The second method is a starshade, which blocks light from a star before it moves inside the telescope. Starshades designed for exoplanets need to be a separate spacecraft from a telescope to ensure they have the proper distance and angle to block the starlight effectively, unlike starshades used to shield from the light of our star like the one built on the James Webb Space Telescope. To date, a starshade hasn’t flown in space.

Gravitational microlensing

While astronomers have detected a significant minority of planets (130+ at this writing) with a technique called microlensing, the observations are hard to follow up. The trouble is we often see these worlds only once. That’s because they use a phenomenon, first described by Einstein, where a large foreground object (like a star or galaxy) bends the light of a much smaller object behind. Since these alignments in the sky are brief and can’t be predicted, this often means we cannot examine a particular planet again.

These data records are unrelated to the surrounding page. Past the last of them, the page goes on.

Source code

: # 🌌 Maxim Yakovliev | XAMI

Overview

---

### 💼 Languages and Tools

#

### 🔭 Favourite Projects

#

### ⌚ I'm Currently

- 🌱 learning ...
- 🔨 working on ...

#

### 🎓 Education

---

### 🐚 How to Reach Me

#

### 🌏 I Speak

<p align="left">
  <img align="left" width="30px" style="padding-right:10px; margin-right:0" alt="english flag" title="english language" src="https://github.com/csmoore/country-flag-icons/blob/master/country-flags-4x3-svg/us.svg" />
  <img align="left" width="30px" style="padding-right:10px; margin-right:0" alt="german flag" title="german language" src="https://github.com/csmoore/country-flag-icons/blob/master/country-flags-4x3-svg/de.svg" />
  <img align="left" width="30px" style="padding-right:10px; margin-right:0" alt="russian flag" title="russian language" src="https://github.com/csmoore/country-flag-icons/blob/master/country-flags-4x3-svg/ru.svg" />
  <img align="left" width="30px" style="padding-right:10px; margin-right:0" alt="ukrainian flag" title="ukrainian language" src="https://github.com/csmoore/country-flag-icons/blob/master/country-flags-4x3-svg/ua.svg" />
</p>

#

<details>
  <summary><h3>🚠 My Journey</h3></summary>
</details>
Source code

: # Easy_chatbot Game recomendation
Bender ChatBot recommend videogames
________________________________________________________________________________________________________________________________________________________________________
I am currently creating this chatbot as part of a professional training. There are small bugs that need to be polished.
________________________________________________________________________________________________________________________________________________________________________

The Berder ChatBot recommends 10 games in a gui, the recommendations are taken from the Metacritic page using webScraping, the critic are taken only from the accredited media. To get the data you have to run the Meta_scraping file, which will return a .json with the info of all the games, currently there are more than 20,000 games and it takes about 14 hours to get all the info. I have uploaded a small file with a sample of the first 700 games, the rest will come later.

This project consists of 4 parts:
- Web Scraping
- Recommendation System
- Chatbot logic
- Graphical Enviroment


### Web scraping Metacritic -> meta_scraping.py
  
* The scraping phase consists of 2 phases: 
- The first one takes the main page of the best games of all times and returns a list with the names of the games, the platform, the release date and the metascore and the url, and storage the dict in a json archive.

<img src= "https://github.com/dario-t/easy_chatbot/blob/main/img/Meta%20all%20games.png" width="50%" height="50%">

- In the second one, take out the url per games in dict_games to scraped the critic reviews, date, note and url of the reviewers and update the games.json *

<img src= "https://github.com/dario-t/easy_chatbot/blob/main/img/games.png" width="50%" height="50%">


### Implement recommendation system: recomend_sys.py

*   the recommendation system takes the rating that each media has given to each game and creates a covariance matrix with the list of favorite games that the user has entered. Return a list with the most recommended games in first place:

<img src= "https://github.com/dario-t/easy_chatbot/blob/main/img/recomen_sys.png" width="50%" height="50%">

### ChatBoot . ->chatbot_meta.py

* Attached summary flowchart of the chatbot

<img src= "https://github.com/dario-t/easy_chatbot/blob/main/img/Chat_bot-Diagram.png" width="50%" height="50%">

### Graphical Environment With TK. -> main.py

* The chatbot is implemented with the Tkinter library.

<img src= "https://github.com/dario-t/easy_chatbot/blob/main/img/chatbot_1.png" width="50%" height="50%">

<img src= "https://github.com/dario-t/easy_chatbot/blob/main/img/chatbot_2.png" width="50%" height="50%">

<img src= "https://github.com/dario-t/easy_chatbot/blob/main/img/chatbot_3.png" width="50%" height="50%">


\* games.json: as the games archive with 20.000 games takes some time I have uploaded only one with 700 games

“It’s a bit frustrating, because it happens once when you have a perfect alignment with a background object,” Naud said, cautioning it’s challenging to establish the work for future studies “because we’ve seen it just that one time.”

The alignment changes slightly when a planet — which has gravity of its own — gets involved. The planet’s gravity adds an additional lensing event to the star’s light, brightening the image of the background star and allowing astronomers to learn a lot about that planet, including its mass and orbital period despite the fleeting nature of the event.

Astronomers first detected a planet with this method in 2003. The detection combined the capabilities of the Polish Optical Gravitational Lensing Experiment (OGLE) which examines star variability, with the Japanese/New Zealand Microlensing Observations in Astrophysics (MOA). The microlensing event is known as 2003-BLG-235 and was likely a planet 1.5 times the mass of Jupiter.

The most distant confirmed microlensed planet is MOA-2011-BLG-291L b, located 28,700 light years away. However, there is circumstantial evidence for planets outside our galaxy, but because microlensing events are so fleeting, it is impossible to confirm them.

Astrometry

Astrometry tracks offsets in the position of a star produced by an orbiting exoplanet. Because stars and their planets orbit a barycenter, astronomers can detect the wobble of a star caused by a planet with extremely precise instruments. The technique is quite difficult as it relies on even more precise observations than radial velocity and has been the source of several controversial claims.

A notorious example of the difficulties of astrometry for exoplanet discoveries came in 1963. Swarthmore College astronomer Peter van de Kamp announced that he had found a planet around Barnard's Star using Swarthmore’s 24-inch refractor at Sproul Observatory. It turned out that adjustments to the telescope’s primary mirror had produced a spurious signal, and the exoplanets didn’t exist.

The European Space Agency’s Gaia mission, which precisely charts the positions of stars from space, is expected to use astrometry to seek out exoplanets. The next release of data, anticipated later this year, may include the first astrometric exoplanet detections.

The NASA Exoplanet Archive only lists one planet found by astrometry: DENIS-P J082303.1-491201b, also known as VB 10b. As the planet (or brown dwarf, depending on the source consulted) did not show up in follow-up radial velocity observations, however, “most researchers consider it another false positive,” according to the Planetary Society. That’s because scientists generally prefer to have at least two detections of a planet to confirm its existence.

The future of exoplanet hunting

While near future detections of planets will likely use variations of the above methods, some further-out ideas may allow us to look at other worlds with more detail. One idea, for example, is to use the Sun as a gravitational lens. A spacecraft, however, would need to travel to 550 Sun-Earth distances to effectively use it, which is seven or eight times further than the Voyager spacecraft are from Earth.

On the ground, scientists are looking forward to the first light of the Extremely Large Telescope, a European observatory expected to take direct images of some planets and characterize their atmospheres better. It is scheduled to start work in 2027.